Quantum annealing is a meta-heuristic that (instead of thermal fluctuations) employs adjustable quantum fluctuations into a problem6,7,8,9,10,11. Thermal annealing (a.k.a. simulated annealing or classical annealing) can be very ineffective, compared to quantum annealing, because: (1) the landscape of the given Hamiltonian can be too glassy and there exist high energy barriers around local minimums that can trap the system for a very long time; and (2) a classical (or nonquantum) system can only assume one configuration at a time while the number of configurations in discrete optimization problems (i.e., combinatorial optimization problems) can grow exponentially with the number of variables9. Quantum annealing can bypass very high energy barriers, when they are narrow enough, which can address the ergodicity problem to some extent9,12,13,14,15. In addition, at some stage of annealing, quantum annealing can see the whole landscape simultaneously that can provide much faster relaxation to the ground state of the given Hamiltonian9.

Quantum annealers are a type of adiabatic quantum computer that provides a hardware implementation for finding the minimum energy configuration of Hamiltonians whose ground states represent optimum solutions of the original problems of interest.

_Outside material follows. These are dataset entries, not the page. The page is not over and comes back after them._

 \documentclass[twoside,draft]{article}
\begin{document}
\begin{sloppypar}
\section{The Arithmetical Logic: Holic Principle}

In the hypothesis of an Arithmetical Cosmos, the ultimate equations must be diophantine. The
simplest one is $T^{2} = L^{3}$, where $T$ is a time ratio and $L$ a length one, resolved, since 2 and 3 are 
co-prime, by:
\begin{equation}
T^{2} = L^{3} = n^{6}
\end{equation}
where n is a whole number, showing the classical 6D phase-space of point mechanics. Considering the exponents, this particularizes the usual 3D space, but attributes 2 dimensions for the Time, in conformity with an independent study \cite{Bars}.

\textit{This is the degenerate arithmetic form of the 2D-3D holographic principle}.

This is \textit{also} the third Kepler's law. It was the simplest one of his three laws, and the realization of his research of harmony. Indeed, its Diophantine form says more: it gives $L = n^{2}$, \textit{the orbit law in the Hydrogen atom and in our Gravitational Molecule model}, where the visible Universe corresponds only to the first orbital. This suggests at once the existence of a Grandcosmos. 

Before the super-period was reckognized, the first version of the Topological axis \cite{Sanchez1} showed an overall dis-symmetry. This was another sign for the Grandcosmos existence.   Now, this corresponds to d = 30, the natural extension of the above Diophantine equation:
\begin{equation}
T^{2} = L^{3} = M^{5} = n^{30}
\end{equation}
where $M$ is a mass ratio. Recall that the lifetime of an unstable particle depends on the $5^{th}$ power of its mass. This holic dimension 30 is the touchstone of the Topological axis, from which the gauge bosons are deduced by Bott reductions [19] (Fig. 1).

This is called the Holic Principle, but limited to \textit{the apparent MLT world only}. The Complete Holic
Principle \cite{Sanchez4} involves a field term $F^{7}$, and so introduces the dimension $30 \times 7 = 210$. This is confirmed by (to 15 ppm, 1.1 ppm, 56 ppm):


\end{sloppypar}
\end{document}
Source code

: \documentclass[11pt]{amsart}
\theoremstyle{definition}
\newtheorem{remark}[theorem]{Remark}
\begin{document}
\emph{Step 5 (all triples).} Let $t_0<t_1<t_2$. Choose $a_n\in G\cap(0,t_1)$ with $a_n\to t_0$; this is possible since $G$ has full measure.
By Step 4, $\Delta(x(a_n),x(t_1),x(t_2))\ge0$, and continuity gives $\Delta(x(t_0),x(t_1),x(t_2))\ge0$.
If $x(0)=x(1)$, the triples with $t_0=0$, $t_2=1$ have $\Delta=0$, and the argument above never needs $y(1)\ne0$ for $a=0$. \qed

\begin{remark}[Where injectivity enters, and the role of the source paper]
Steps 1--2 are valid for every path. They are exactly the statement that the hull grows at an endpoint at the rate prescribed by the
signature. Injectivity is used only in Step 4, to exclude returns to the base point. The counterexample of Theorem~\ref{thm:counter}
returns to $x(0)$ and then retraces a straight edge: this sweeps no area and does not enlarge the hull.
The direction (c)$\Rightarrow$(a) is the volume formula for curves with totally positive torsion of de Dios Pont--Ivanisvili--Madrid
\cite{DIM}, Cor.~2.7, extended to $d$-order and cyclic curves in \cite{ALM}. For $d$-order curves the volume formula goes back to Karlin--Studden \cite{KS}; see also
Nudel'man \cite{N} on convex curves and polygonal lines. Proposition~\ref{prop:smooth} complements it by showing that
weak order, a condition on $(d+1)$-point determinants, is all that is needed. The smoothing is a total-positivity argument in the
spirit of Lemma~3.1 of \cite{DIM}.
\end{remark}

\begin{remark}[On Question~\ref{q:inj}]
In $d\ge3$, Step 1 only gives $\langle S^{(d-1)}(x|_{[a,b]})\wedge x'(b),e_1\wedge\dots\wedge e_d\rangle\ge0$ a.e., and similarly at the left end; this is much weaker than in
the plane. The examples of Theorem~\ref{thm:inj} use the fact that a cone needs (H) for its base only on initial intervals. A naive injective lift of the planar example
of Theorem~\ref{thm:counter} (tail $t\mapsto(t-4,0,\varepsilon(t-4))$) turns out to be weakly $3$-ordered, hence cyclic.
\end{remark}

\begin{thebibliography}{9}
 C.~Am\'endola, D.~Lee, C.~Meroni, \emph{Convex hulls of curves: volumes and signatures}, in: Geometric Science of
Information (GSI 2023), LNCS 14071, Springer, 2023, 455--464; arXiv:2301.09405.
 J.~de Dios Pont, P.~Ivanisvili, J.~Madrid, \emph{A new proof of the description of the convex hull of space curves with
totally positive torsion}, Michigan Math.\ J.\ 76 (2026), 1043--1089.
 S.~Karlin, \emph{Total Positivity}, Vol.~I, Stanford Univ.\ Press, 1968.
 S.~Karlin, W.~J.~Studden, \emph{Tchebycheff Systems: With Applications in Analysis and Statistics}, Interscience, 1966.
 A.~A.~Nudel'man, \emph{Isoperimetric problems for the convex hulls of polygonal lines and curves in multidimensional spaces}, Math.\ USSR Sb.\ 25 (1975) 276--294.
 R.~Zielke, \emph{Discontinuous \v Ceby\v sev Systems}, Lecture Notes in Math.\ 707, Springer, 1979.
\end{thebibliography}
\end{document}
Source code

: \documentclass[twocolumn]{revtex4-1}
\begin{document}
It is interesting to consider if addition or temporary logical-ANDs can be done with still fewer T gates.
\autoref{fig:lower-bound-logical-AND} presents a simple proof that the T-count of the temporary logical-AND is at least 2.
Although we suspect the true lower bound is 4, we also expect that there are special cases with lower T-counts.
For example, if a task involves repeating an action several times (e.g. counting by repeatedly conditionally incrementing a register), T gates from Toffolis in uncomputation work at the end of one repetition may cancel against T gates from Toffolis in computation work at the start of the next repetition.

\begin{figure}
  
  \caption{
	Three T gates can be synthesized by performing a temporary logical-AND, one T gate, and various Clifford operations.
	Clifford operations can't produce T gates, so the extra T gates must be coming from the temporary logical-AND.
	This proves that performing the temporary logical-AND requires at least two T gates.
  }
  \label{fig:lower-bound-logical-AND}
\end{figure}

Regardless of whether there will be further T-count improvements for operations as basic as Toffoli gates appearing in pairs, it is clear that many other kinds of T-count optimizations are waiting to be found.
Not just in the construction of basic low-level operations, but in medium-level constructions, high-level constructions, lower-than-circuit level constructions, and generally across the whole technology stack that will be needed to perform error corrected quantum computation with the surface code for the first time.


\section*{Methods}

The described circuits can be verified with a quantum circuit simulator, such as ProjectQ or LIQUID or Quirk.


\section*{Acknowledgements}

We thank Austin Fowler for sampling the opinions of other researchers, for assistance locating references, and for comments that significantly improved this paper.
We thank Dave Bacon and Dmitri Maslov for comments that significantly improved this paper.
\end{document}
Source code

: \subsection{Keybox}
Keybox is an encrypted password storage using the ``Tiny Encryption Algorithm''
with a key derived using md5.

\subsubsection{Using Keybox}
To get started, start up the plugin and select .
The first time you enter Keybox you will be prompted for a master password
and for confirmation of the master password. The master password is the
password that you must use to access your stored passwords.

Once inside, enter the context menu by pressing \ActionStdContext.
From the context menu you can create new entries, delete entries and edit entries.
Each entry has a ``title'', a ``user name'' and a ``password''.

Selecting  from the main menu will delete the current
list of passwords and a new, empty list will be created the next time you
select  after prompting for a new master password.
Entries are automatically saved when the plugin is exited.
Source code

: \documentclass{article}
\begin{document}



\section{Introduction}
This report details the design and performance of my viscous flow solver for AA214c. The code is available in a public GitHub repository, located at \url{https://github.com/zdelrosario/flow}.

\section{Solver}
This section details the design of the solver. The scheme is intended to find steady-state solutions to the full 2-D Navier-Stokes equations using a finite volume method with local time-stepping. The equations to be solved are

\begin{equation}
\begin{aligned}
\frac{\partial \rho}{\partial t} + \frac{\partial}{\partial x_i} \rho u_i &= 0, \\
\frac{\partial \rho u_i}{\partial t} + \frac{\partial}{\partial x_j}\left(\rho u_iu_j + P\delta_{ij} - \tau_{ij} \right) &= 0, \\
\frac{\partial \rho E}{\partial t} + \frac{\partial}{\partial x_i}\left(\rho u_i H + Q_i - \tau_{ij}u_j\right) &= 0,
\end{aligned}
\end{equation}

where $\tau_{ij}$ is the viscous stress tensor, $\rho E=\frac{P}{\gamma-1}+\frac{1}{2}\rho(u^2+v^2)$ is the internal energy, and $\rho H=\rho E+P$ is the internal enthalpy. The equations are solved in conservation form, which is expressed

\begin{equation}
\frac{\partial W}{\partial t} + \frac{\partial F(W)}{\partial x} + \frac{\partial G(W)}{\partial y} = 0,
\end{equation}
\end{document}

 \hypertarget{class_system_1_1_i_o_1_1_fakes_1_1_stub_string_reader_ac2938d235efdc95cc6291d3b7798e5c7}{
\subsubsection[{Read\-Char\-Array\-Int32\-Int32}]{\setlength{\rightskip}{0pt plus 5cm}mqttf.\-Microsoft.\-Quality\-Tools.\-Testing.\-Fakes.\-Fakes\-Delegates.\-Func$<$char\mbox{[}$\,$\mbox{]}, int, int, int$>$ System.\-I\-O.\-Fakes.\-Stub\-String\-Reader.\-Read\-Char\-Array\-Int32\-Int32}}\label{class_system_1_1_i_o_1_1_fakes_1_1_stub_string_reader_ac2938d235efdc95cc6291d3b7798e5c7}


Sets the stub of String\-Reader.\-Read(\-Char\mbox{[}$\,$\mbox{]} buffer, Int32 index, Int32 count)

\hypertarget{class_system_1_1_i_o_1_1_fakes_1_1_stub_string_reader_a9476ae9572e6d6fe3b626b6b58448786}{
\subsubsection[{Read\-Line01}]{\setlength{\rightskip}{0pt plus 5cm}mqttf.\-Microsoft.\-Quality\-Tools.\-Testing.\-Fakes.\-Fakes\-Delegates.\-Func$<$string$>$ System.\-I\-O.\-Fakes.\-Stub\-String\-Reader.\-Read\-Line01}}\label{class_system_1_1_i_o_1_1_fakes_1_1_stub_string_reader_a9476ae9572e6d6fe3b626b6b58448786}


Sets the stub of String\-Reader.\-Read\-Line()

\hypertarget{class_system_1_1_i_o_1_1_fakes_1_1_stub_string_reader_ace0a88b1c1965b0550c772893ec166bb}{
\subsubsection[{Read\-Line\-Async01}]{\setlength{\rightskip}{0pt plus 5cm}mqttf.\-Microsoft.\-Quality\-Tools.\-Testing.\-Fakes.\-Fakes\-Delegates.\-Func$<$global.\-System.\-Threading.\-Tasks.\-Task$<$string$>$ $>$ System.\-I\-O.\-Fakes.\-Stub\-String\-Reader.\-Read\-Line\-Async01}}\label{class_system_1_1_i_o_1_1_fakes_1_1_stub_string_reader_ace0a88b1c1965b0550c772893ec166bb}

The D-Wave quantum annealer is a programmable Ising processing unit (IPU) that can find the minimum of the (stoquastic) Ising Hamiltonian or its equivalent quadratic unconstrained binary optimization (QUBO) form5,16. More precisely, the D-Wave quantum annealer receives coefficients of an Ising Hamiltonian (here h and J) as an executable quantum machine instruction (QMI) and returns the vector z that minimizes the following quadratic energy function:

$${E}_{{\rm{Ising}}}({\bf{z}})=\mathop{\sum }\limits_{i=1}^{N}\,{{\bf{h}}}_{i}{{\bf{z}}}_{i}+\mathop{\sum }\limits_{i=1}^{N}\,\mathop{\sum }\limits_{j=i+1}^{N}\,{J}_{ij}{{\bf{z}}}_{i}{{\bf{z}}}_{j},$$
(1)

where N denotes the number of quantum bits (qubits) and zi {−1, +1}. To solve a problem on a D-Wave quantum annealer, therefore, one needs to define an Ising Hamiltonian, shown in Eq. (1), whose ground state represents a solution for the original problem of interest16,17.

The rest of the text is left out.